Pourtant les 27 membres de l’UE sont condamnés à trouver un accord sur une nouvelle politique migratoire. L’échec d’un accord entre les États à ce sujet mettrait en danger le plan de relance de 750 milliards d’euros adossé au budget 2021-2027 en cours de négociation entre le Parlement, le Conseil qui représente les États et la Commission. Conclu suite à un sommet marathon en juillet dernier, ce plan devrait être mis en œuvre en janvier 2021, mais le Parlement européen exige que les subventions européennes soient liées au respect de l’État de droit par les gouvernements. La Hongrie et la Pologne sont dans le collimateur de Bruxelles, ces deux pays se montrant les plus réticents en matière de migration.

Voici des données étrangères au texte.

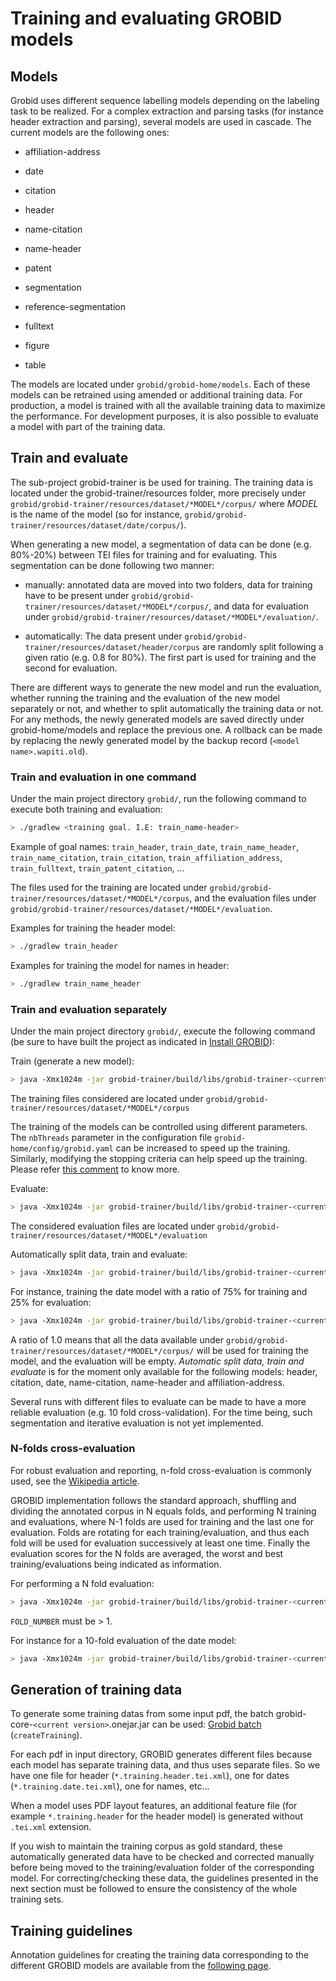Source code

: <h1>Training and evaluating GROBID models</h1>

## Models

Grobid uses different sequence labelling models depending on the labeling task to be realized. For a complex extraction and parsing tasks (for instance header extraction and parsing), several models are used in cascade. The current models are the following ones:

* affiliation-address

* date

* citation

* header

* name-citation

* name-header

* patent

* segmentation

* reference-segmentation

* fulltext

* figure

* table

The models are located under `grobid/grobid-home/models`. Each of these models can be retrained using amended or additional training data. For production, a model is trained with all the available training data to maximize the performance. For development purposes, it is also possible to evaluate a model with part of the training data. 

## Train and evaluate

The sub-project grobid-trainer is be used for training. The training data is located under the grobid-trainer/resources folder, more precisely under `grobid/grobid-trainer/resources/dataset/*MODEL*/corpus/` 
where *MODEL* is the name of the model (so for instance, `grobid/grobid-trainer/resources/dataset/date/corpus/`). 

When generating a new model, a segmentation of data can be done (e.g. 80%-20%) between TEI files for training and for evaluating. This segmentation can be done following two manner: 

- manually: annotated data are moved into two folders, data for training have to be present under `grobid/grobid-trainer/resources/dataset/*MODEL*/corpus/`, and data for evaluation under `grobid/grobid-trainer/resources/dataset/*MODEL*/evaluation/`. 

- automatically: The data present under `grobid/grobid-trainer/resources/dataset/header/corpus` are randomly split following a given ratio (e.g. 0.8 for 80%). The first part is used for training and the second for evaluation.

There are different ways to generate the new model and run the evaluation, whether running the training and the evaluation of the new model separately or not, and whether to split automatically the training data or not. For any methods, the newly generated models are saved directly under grobid-home/models and replace the previous one. A rollback can be made by replacing the newly generated model by the backup record (`<model name>.wapiti.old`).

### Train and evaluation in one command
Under the main project directory `grobid/`, run the following command to execute both training and evaluation: 
```bash
> ./gradlew <training goal. I.E: train_name-header>
```
Example of goal names: `train_header`, `train_date`, `train_name_header`, `train_name_citation`, `train_citation`, `train_affiliation_address`, `train_fulltext`, `train_patent_citation`, ...

The files used for the training are located under `grobid/grobid-trainer/resources/dataset/*MODEL*/corpus`, and the evaluation files under `grobid/grobid-trainer/resources/dataset/*MODEL*/evaluation`. 

Examples for training the header model: 
```bash
> ./gradlew train_header
```
Examples for training the model for names in header: 
```bash
> ./gradlew train_name_header 
```

### Train and evaluation separately
Under the main project directory `grobid/`, execute the following command (be sure to have built the project as indicated in [Install GROBID](Install-Grobid.md)):

Train (generate a new model):
```bash
> java -Xmx1024m -jar grobid-trainer/build/libs/grobid-trainer-<current version>-onejar.jar 0 <name of the model> -gH grobid-home
```
The training files considered are located under `grobid/grobid-trainer/resources/dataset/*MODEL*/corpus`

The training of the models can be controlled using different parameters. The `nbThreads` parameter in the configuration file `grobid-home/config/grobid.yaml` can be increased to speed up the training. Similarly, modifying the stopping criteria can help speed up the training. Please refer [this comment](https://github.com/kermitt2/grobid/issues/336#issuecomment-412516422) to know more.

Evaluate:
```bash
> java -Xmx1024m -jar grobid-trainer/build/libs/grobid-trainer-<current version>-onejar.jar 1 <name of the model> -gH grobid-home
```

The considered evaluation files are located under `grobid/grobid-trainer/resources/dataset/*MODEL*/evaluation`

Automatically split data, train and evaluate:
```bash
> java -Xmx1024m -jar grobid-trainer/build/libs/grobid-trainer-<current version>-onejar.jar 2 <name of the model> -gH grobid-home -s <segmentation ratio as a number between 0 and 1, e.g. 0.8 for 80%>
```

For instance, training the date model with a ratio of 75% for training and 25% for evaluation:
```bash
> java -Xmx1024m -jar grobid-trainer/build/libs/grobid-trainer-<current version>-onejar.jar 2 date -gH grobid-home -s 0.75
```

A ratio of 1.0 means that all the data available under `grobid/grobid-trainer/resources/dataset/*MODEL*/corpus/` will be used for training the model, and the evaluation will be empty. *Automatic split data, train and evaluate* is for the moment only available for the following models: header, citation, date, name-citation, name-header and affiliation-address.

Several runs with different files to evaluate can be made to have a more reliable evaluation (e.g. 10 fold cross-validation). For the time being, such segmentation and iterative evaluation is not yet implemented. 


### N-folds cross-evaluation

For robust evaluation and reporting, n-fold cross-evaluation is commonly used, see the [Wikipedia article](https://en.wikipedia.org/wiki/Cross-validation_(statistics)). 

GROBID implementation follows the standard approach, shuffling and dividing the annotated corpus in N equals folds, and performing N training and evaluations, where N-1 folds are used for training and the last one for evaluation. Folds are rotating for each training/evaluation, and thus each fold will be used for evaluation successively at least one time. Finally the evaluation scores for the N folds are averaged, the worst and best training/evaluations being indicated as information.

For performing a N fold evaluation:


```bash
> java -Xmx1024m -jar grobid-trainer/build/libs/grobid-trainer-<current version>-onejar.jar 3 <name of the model> -gH grobid-home -n FOLD-NUMBER
```

`FOLD_NUMBER` must be > 1. 

For instance for a 10-fold evaluation of the date model:
```bash
> java -Xmx1024m -jar grobid-trainer/build/libs/grobid-trainer-<current version>-onejar.jar 3 date -gH grobid-home -n 10
```


## Generation of training data
	
To generate some training datas from some input pdf, the batch grobid-core-`<current version>`.onejar.jar can be used: [Grobid batch](Grobid-batch.md) (`createTraining`).

For each pdf in input directory, GROBID generates different files because each model has separate training data, and thus uses separate files. So we have one file for header (`*.training.header.tei.xml`), one for dates (`*.training.date.tei.xml`), one for names, etc...

When a model uses PDF layout features, an additional feature file (for example `*.training.header` for the header model) is generated without `.tei.xml` extension. 

If you wish to maintain the training corpus as gold standard, these automatically generated data have to be checked and corrected manually before being moved to the training/evaluation folder of the corresponding model. For correcting/checking these data, the guidelines presented in the next section must be followed to ensure the consistency of the whole training sets. 


## Training guidelines

Annotation guidelines for creating the training data corresponding to the different GROBID models are available from the [following page](training/General-principles.md).

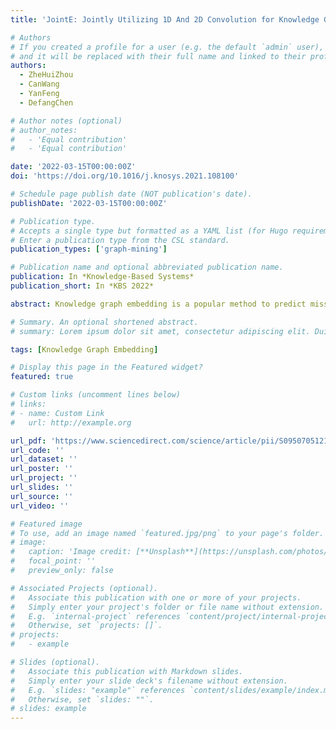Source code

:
 ```yaml
---
title: 'JointE: Jointly Utilizing 1D And 2D Convolution for Knowledge Graph Embedding'

# Authors
# If you created a profile for a user (e.g. the default `admin` user), write the username (folder name) here
# and it will be replaced with their full name and linked to their profile.
authors:
  - ZheHuiZhou
  - CanWang
  - YanFeng
  - DefangChen

# Author notes (optional)
# author_notes:
#   - 'Equal contribution'
#   - 'Equal contribution'

date: '2022-03-15T00:00:00Z'
doi: 'https://doi.org/10.1016/j.knosys.2021.108100'

# Schedule page publish date (NOT publication's date).
publishDate: '2022-03-15T00:00:00Z'

# Publication type.
# Accepts a single type but formatted as a YAML list (for Hugo requirements).
# Enter a publication type from the CSL standard.
publication_types: ['graph-mining']

# Publication name and optional abbreviated publication name.
publication: In *Knowledge-Based Systems*
publication_short: In *KBS 2022*

abstract: Knowledge graph embedding is a popular method to predict missing links for knowledge graphs by projecting entities and relations into continuous low-dimension embeddings. Some recent embedding models employ translation-based operations to learn the representations of entities and relations with shallow and linear structures, and others leverage neural networks, especially convolution neural networks, to embed the entities and relations with deep and non-linear structures. However, shallow and linear models limit the extraction capacity of the latent knowledge while deep and non-linear models lead to the overabundance of parameters and the loss of surface and explicit knowledge. In this paper, we propose JointE, which utilizes 1D and 2D convolution operations jointly to alleviate these issues effectively. More specifically, we utilize 2D convolution operations to facilitate the interactions between entities and relations, thereby capturing the latent knowledge sufficiently. To reduce the number of parameters significantly, we innovatively construct 2D convolution filters from internal embeddings rather than using external filters which costs plenty of redundant parameters. Furthermore, we appropriately employ 1D convolution filters over input embeddings to extract the surface and explicit knowledge and preserve it by element-wise addition. Experimental evaluation on five benchmark datasets demonstrates that our model outperforms all other state-of-the-art convolution-based models and simultaneously enhances the parameter efficiency.

# Summary. An optional shortened abstract.
# summary: Lorem ipsum dolor sit amet, consectetur adipiscing elit. Duis posuere tellus ac convallis placerat. Proin tincidunt magna sed ex sollicitudin condimentum.

tags: [Knowledge Graph Embedding]

# Display this page in the Featured widget?
featured: true

# Custom links (uncomment lines below)
# links:
# - name: Custom Link
#   url: http://example.org

url_pdf: 'https://www.sciencedirect.com/science/article/pii/S0950705121011643'
url_code: ''
url_dataset: ''
url_poster: ''
url_project: ''
url_slides: ''
url_source: ''
url_video: ''

# Featured image
# To use, add an image named `featured.jpg/png` to your page's folder.
# image:
#   caption: 'Image credit: [**Unsplash**](https://unsplash.com/photos/pLCdAaMFLTE)'
#   focal_point: ''
#   preview_only: false

# Associated Projects (optional).
#   Associate this publication with one or more of your projects.
#   Simply enter your project's folder or file name without extension.
#   E.g. `internal-project` references `content/project/internal-project/index.md`.
#   Otherwise, set `projects: []`.
# projects:
#   - example

# Slides (optional).
#   Associate this publication with Markdown slides.
#   Simply enter your slide deck's filename without extension.
#   E.g. `slides: "example"` references `content/slides/example/index.md`.
#   Otherwise, set `slides: ""`.
# slides: example
---
```


<!-- {{% callout note %}}
Click the _Cite_ button above to demo the feature to enable visitors to import publication metadata into their reference management software.
{{% /callout %}}

{{% callout note %}}
Create your slides in Markdown - click the _Slides_ button to check out the example.
{{% /callout %}}

Add the publication's **full text** or **supplementary notes** here. You can use rich formatting such as including [code, math, and images](https://docs.hugoblox.com/content/writing-markdown-latex/). -->
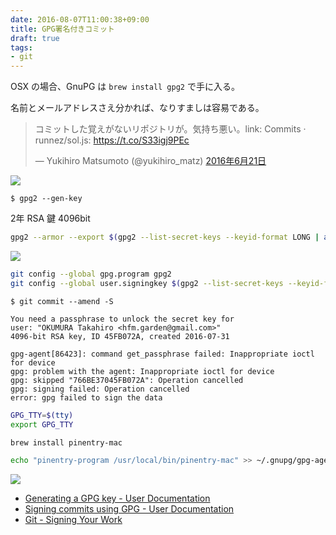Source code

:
 ```yaml
---
date: 2016-08-07T11:00:38+09:00
title: GPG署名付きコミット
draft: true
tags:
- git
---
```


OSX の場合、GnuPG は `brew install gpg2` で手に入る。

名前とメールアドレスさえ分かれば、なりすましは容易である。

<blockquote class="twitter-tweet" data-lang="ja"><p lang="ja" dir="ltr">コミットした覚えがないリポジトリが。気持ち悪い。link: Commits · runnez/sol.js: <a href="https://t.co/S33igj9PEc">https://t.co/S33igj9PEc</a></p>&mdash; Yukihiro Matsumoto (@yukihiro_matz) <a href="https://twitter.com/yukihiro_matz/status/745256966679732224">2016年6月21日</a></blockquote>
<script async src="//platform.twitter.com/widgets.js" charset="utf-8"></script>

![](/images/2016/08/07/new-gpg-key.png)


```console
$ gpg2 --gen-key
```

2年 RSA 鍵 4096bit

```sh
gpg2 --armor --export $(gpg2 --list-secret-keys --keyid-format LONG | awk '$1~/^sec$/ {print $2}' | sed -E 's@.+/@@') | pbcopy
```

![](/images/2016/08/07/add-gpg-key.png)

```sh
git config --global gpg.program gpg2
git config --global user.signingkey $(gpg2 --list-secret-keys --keyid-format LONG | awk '$1~/^sec$/ {print $2}' | sed -E 's@.+/@@')
```

```console
$ git commit --amend -S

You need a passphrase to unlock the secret key for
user: "OKUMURA Takahiro <hfm.garden@gmail.com>"
4096-bit RSA key, ID 45FB072A, created 2016-07-31

gpg-agent[86423]: command get_passphrase failed: Inappropriate ioctl for device
gpg: problem with the agent: Inappropriate ioctl for device
gpg: skipped "766BE37045FB072A": Operation cancelled
gpg: signing failed: Operation cancelled
error: gpg failed to sign the data
```

```sh
GPG_TTY=$(tty)
export GPG_TTY
```

```sh
brew install pinentry-mac

echo "pinentry-program /usr/local/bin/pinentry-mac" >> ~/.gnupg/gpg-agent.conf
```

![](/images/2016/08/07/verified.png)

- [Generating a GPG key \- User Documentation](https://help.github.com/articles/generating-a-gpg-key/)
- [Signing commits using GPG \- User Documentation](https://help.github.com/articles/signing-commits-using-gpg/)
- [Git \- Signing Your Work](https://git-scm.com/book/en/v2/Git-Tools-Signing-Your-Work)
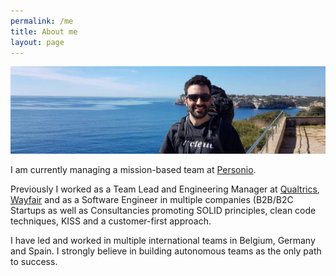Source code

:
 ```yaml
---
permalink: /me
title: About me
layout: page
---
```


![A photo of mine](/assets/albert_horizontal.png "Me in a climbing trip")


I am currently managing a mission-based team at [Personio]. 

Previously I worked as a Team Lead and Engineering Manager at [Qualtrics], [Wayfair] and as a Software Engineer in multiple companies (B2B/B2C Startups as well as Consultancies promoting SOLID principles, clean code techniques, KISS and a customer-first approach.

I have led and worked in multiple international teams in Belgium, Germany and Spain. I strongly believe in building autonomous teams as the only path to success.

[Wayfair]: https://www.wayfair.com
[Personio]: https://www.personio.de
[Qualtrics]: https://www.qualtrics.com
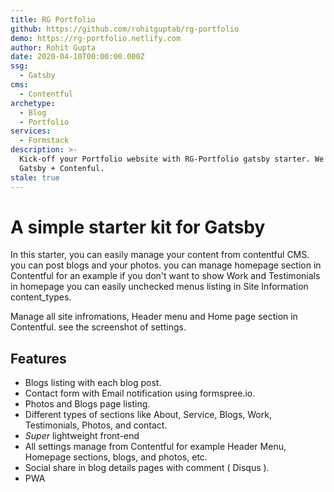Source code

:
 ```yaml
---
title: RG Portfolio
github: https://github.com/rohitguptab/rg-portfolio
demo: https://rg-portfolio.netlify.com
author: Rohit Gupta
date: 2020-04-10T00:00:00.000Z
ssg:
  - Gatsby
cms:
  - Contentful
archetype:
  - Blog
  - Portfolio
services:
  - Formstack
description: >-
  Kick-off your Portfolio website with RG-Portfolio gatsby starter. We have used
  Gatsby + Contenful.
stale: true
---
```


# A simple starter kit for Gatsby

In this starter, you can easily manage your content from contentful CMS. you can post blogs and your photos. you can manage homepage section in Contentful for an example if you don't want to show Work and Testimonials in homepage you can easily unchecked menus listing in Site Information content_types.

Manage all site infromations, Header menu and Home page section in Contentful. see the screenshot of settings.


## Features

* Blogs listing with each blog post.
* Contact form with Email notification using formspree.io. 
* Photos and Blogs page listing.
* Different types of sections like About, Service, Blogs, Work, Testimonials, Photos, and contact.
* _Super_ lightweight front-end  
* All settings manage from Contentful for example Header Menu, Homepage sections, blogs, and photos, etc.
* Social share in blog details pages with comment ( Disqus ).
* PWA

Le Premier ministre hongrois Viktor Orban, qui se veut le champion de la droite anti-immigration en Europe, propose que les demandes d’asile soient traitées dans les ambassades hongroises à l’étranger. « Personne ne peut entrer sur le territoire hongrois sans avoir fait une demande légale et obtenu une autorisation à ce sujet, a-t-il déclaré le 24 septembre à l’occasion d’une visite à Bruxelles. L’immigration en Hongrie est une question de sécurité nationale. » Cet ancien libéral et militant anticommuniste s’affiche aujourd’hui en protecteur de l’identité culturelle de l’Europe et dit « non » à tout projet de société multiculturelle. Ses opinions sont partagées par les autres dirigeants du groupe de Visegrad qui suivent de près la ligne de Budapest. « Nous campons sur nos positions en insistant sur un contrôle des frontières le plus rigoureux et efficace possible », a déclaré son homologue polonais Mateusz Morawiecki qui s’est trouvé à ses côtés lors de leur visite à Bruxelles. Le nouveau pacte sur la migration n’est pas prêt d’être conclu.